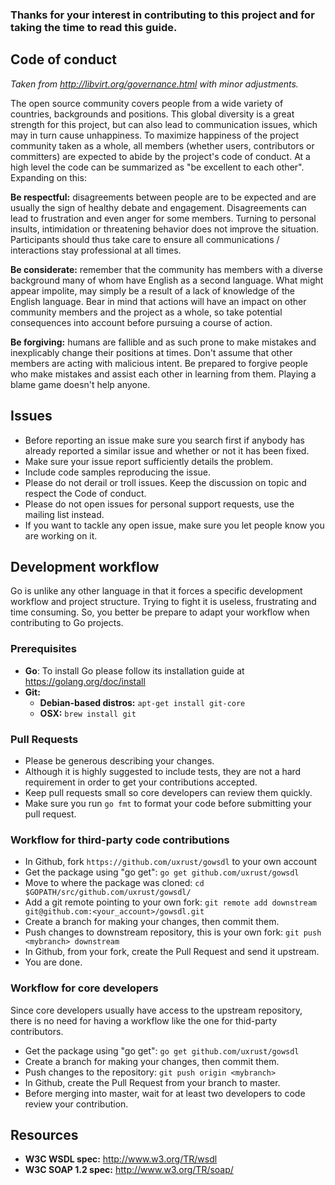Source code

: ### Thanks for your interest in contributing to this project and for taking the time to read this guide.

## Code of conduct
*Taken from http://libvirt.org/governance.html with minor adjustments.*

The open source community covers people from a wide variety of countries, backgrounds and positions. This global diversity is a great strength for this project, but can also lead to communication issues, which may in turn cause unhappiness. To maximize happiness of the project community taken as a whole, all members (whether users, contributors or committers) are expected to abide by the project's code of conduct. At a high level the code can be summarized as "be excellent to each other". Expanding on this:

**Be respectful:** disagreements between people are to be expected and are usually the sign of healthy debate and engagement. Disagreements can lead to frustration and even anger for some members. Turning to personal insults, intimidation or threatening behavior does not improve the situation. Participants should thus take care to ensure all communications / interactions stay professional at all times.

**Be considerate:** remember that the community has members with a diverse background many of whom have English as a second language. What might appear impolite, may simply be a result of a lack of knowledge of the English language. Bear in mind that actions will have an impact on other community members and the project as a whole, so take potential consequences into account before pursuing a course of action.

**Be forgiving:** humans are fallible and as such prone to make mistakes and inexplicably change their positions at times. Don't assume that other members are acting with malicious intent. Be prepared to forgive people who make mistakes and assist each other in learning from them. Playing a blame game doesn't help anyone.

## Issues
* Before reporting an issue make sure you search first if anybody has already reported a similar issue and whether or not it has been fixed.
* Make sure your issue report sufficiently details the problem.
* Include code samples reproducing the issue.
* Please do not derail or troll issues. Keep the discussion on topic and respect the Code of conduct.
* Please do not open issues for personal support requests, use the mailing list instead.
* If you want to tackle any open issue, make sure you let people know you are working on it.

## Development workflow
Go is unlike any other language in that it forces a specific development workflow and project structure. Trying to fight it is useless, frustrating and time consuming. So, you better be prepare to adapt your workflow when contributing to Go projects.

### Prerequisites
* **Go**: To install Go please follow its installation guide at https://golang.org/doc/install
* **Git:**
   * **Debian-based distros:** `apt-get install git-core`
   * **OSX:** `brew install git`

### Pull Requests
* Please be generous describing your changes.
* Although it is highly suggested to include tests, they are not a hard requirement in order to get your contributions accepted.
* Keep pull requests small so core developers can review them quickly.
* Make sure you run `go fmt` to format your code before submitting your pull request.

### Workflow for third-party code contributions
* In Github, fork `https://github.com/uxrust/gowsdl` to your own account
* Get the package using "go get": `go get github.com/uxrust/gowsdl`
* Move to where the package was cloned: `cd $GOPATH/src/github.com/uxrust/gowsdl/`
* Add a git remote pointing to your own fork: `git remote add downstream git@github.com:<your_account>/gowsdl.git`
* Create a branch for making your changes, then commit them.
* Push changes to downstream repository, this is your own fork: `git push <mybranch> downstream`
* In Github, from your fork, create the Pull Request and send it upstream.
* You are done.


### Workflow for core developers
Since core developers usually have access to the upstream repository, there is no need for having a workflow like the one for thid-party contributors.

* Get the package using "go get": `go get github.com/uxrust/gowsdl`
* Create a branch for making your changes, then commit them.
* Push changes to the repository: `git push origin <mybranch>`
* In Github, create the Pull Request from your branch to master.
* Before merging into master, wait for at least two developers to code review your contribution.


## Resources
* **W3C WSDL spec:** http://www.w3.org/TR/wsdl
* **W3C SOAP 1.2 spec:** http://www.w3.org/TR/soap/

⁂

▸ Your goal
Some of the data mentions "developers". Copy every line where it does.

▸ Exercise answer
* Keep pull requests small so core developers can review them quickly.
### Workflow for core developers
Since core developers usually have access to the upstream repository, there is no need for having a workflow like the one for thid-party contributors.
* Before merging into master, wait for at least two developers to code review your contribution.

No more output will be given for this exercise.